Prompt: Gather each line of the records where "want" appears.

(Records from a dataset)

• • • •

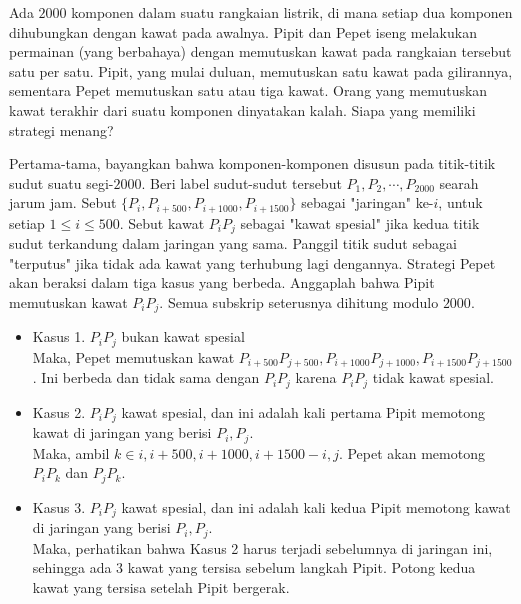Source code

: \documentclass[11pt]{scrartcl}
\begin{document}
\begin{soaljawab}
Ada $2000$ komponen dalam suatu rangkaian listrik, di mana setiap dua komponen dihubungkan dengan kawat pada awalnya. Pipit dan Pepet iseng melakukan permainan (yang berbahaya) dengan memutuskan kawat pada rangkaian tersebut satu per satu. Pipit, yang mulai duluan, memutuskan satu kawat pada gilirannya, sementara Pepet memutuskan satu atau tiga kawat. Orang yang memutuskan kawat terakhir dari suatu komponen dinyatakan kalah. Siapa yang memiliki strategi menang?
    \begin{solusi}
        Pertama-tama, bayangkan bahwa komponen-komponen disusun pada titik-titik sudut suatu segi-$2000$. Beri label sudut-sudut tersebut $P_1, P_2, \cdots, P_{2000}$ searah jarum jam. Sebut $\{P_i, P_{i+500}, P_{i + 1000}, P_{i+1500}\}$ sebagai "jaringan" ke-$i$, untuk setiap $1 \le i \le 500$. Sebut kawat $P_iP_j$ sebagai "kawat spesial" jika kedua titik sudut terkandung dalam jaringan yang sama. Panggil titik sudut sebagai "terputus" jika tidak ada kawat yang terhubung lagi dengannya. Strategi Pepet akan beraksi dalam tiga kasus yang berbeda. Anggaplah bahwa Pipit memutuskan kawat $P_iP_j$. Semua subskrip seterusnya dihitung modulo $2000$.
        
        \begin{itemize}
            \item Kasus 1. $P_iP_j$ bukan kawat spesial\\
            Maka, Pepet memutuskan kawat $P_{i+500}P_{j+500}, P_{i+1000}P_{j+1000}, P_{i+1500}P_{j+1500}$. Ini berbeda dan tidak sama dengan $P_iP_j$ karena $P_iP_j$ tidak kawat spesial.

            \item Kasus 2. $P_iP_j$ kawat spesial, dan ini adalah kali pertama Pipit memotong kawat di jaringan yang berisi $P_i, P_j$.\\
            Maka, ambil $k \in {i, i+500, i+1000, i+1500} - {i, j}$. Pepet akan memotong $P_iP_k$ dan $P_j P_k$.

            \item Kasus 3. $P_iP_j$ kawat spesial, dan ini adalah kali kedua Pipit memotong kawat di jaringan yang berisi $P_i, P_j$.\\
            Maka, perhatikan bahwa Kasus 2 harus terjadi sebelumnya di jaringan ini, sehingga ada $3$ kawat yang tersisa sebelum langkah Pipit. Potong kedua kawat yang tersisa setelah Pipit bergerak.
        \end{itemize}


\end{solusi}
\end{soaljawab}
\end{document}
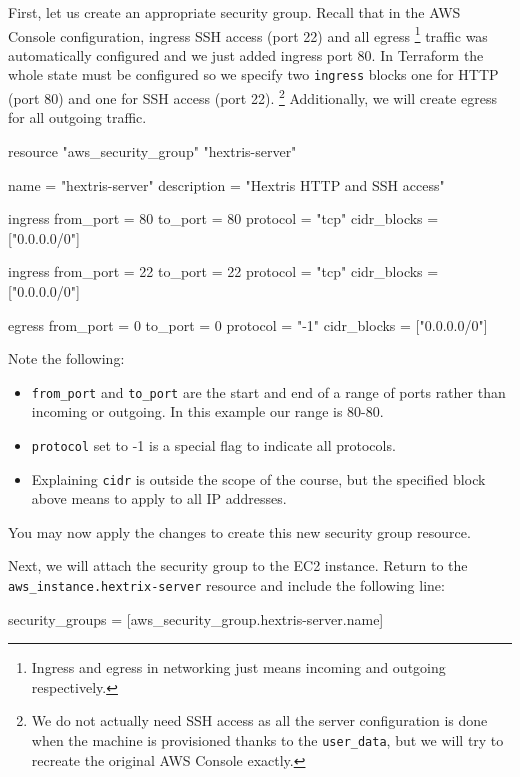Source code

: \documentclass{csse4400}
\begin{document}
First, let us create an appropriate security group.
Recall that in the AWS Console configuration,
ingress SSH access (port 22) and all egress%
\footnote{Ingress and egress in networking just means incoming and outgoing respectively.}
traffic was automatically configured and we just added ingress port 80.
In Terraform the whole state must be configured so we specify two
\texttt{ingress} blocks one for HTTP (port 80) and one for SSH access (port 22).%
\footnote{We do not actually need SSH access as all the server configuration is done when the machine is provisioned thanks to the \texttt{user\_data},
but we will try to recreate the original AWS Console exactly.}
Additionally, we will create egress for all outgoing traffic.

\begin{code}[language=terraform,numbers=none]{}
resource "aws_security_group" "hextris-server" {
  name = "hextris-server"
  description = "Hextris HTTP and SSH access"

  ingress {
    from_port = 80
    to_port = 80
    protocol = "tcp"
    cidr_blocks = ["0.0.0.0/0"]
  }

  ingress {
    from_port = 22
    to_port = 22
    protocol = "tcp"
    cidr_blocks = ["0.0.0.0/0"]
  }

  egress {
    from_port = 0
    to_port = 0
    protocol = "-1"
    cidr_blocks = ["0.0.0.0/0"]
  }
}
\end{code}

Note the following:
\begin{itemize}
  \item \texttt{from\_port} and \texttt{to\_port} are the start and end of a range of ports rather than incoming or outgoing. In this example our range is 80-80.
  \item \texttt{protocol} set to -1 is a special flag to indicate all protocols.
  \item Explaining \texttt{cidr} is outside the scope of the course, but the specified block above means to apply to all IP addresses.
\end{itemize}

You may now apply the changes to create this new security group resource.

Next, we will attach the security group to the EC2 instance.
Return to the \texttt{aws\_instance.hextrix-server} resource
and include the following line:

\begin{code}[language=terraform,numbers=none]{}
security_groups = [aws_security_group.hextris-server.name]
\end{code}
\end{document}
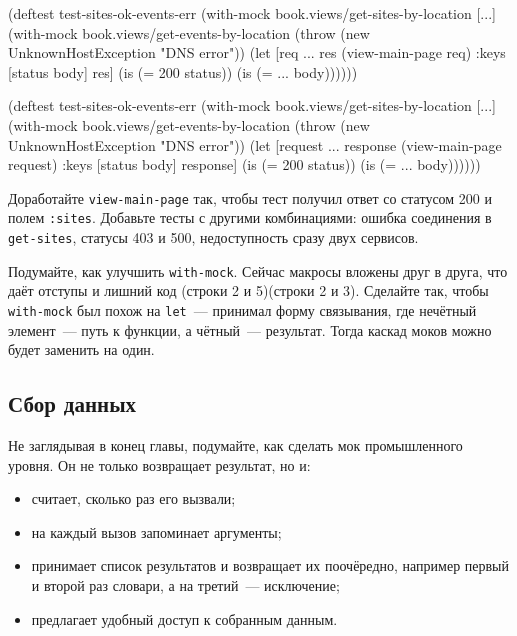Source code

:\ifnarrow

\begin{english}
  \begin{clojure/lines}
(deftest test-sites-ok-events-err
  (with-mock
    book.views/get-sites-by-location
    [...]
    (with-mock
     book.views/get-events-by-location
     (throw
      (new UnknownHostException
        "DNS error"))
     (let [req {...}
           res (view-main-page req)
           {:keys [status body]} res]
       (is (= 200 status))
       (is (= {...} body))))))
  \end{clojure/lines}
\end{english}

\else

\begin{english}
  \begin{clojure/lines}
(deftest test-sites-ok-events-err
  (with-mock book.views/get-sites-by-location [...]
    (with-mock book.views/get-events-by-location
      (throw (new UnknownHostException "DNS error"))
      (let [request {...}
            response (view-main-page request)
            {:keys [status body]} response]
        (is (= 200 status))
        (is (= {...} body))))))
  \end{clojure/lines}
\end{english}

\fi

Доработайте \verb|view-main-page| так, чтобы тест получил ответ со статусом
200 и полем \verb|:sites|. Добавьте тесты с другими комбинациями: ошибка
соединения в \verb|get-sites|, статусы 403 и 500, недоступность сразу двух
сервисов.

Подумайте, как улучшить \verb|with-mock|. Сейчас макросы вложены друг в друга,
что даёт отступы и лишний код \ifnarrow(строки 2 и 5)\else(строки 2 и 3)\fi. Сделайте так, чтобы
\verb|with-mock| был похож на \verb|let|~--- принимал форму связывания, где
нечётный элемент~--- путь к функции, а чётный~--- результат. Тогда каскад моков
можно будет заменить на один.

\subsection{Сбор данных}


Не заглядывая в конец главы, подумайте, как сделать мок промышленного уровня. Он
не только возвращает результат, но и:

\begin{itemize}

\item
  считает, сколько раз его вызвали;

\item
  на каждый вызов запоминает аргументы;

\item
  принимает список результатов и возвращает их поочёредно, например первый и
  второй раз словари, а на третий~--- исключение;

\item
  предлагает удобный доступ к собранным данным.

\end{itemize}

• • • •

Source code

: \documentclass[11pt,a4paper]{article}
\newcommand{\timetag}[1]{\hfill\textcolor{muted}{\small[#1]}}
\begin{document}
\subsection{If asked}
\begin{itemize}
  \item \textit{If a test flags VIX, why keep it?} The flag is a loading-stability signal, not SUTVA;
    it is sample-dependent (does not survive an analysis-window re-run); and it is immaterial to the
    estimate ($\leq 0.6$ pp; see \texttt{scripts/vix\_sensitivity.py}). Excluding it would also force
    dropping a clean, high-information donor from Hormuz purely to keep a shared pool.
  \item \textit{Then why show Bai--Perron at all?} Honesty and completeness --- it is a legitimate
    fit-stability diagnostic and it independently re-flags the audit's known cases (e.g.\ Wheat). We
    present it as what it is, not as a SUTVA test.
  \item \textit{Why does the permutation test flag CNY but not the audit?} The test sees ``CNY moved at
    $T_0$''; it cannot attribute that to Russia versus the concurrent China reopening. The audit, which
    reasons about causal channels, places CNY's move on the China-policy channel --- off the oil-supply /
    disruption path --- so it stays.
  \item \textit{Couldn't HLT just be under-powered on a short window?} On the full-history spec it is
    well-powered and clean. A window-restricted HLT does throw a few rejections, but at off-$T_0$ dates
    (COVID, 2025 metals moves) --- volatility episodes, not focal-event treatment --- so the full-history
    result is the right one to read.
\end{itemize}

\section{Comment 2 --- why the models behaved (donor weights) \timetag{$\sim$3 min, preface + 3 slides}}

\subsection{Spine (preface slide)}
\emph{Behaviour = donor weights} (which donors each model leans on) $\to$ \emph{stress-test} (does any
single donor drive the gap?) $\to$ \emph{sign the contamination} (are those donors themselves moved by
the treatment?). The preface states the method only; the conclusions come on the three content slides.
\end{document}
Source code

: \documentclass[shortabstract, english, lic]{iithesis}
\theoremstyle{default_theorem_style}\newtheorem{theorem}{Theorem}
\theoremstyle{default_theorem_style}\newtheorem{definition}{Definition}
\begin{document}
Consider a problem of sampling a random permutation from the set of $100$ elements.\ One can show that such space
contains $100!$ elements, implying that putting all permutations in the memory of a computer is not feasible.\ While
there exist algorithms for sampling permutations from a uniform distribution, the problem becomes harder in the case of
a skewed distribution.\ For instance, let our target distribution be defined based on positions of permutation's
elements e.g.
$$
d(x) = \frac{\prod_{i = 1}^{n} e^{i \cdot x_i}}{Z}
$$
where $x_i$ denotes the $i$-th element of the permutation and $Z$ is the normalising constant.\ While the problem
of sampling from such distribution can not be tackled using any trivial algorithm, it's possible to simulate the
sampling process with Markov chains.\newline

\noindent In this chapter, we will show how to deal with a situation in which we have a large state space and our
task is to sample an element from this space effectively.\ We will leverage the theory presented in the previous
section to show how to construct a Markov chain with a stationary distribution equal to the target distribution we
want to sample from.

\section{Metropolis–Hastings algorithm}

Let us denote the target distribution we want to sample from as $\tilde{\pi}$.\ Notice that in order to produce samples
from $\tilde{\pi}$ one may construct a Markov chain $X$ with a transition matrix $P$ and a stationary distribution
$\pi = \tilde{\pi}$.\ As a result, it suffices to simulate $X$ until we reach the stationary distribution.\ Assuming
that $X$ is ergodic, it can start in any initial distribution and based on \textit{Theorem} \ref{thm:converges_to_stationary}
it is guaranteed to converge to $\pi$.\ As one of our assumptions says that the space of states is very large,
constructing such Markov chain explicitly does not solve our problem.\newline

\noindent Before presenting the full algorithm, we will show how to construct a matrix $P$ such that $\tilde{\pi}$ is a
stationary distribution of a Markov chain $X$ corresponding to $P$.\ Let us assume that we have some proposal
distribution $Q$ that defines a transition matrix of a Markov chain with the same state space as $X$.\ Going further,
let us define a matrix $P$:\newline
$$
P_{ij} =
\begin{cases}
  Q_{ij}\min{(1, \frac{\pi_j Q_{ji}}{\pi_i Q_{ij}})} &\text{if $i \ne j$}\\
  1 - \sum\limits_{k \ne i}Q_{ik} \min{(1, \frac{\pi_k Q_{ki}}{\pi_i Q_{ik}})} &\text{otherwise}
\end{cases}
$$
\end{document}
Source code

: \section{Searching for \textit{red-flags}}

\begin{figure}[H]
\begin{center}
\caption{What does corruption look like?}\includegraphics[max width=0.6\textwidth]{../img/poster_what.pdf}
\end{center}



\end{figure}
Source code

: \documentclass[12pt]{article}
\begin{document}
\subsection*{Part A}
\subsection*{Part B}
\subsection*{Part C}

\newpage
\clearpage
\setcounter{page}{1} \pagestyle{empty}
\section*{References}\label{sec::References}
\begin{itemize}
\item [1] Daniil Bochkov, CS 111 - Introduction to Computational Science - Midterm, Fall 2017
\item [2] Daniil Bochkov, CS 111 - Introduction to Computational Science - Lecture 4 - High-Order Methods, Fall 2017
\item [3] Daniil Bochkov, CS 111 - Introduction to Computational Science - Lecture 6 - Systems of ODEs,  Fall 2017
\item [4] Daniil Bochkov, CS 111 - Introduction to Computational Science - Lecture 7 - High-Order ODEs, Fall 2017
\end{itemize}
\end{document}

• • • •

Answer box:
want to sample from.
Let us denote the target distribution we want to sample from as $\tilde{\pi}$.\ Notice that in order to produce samples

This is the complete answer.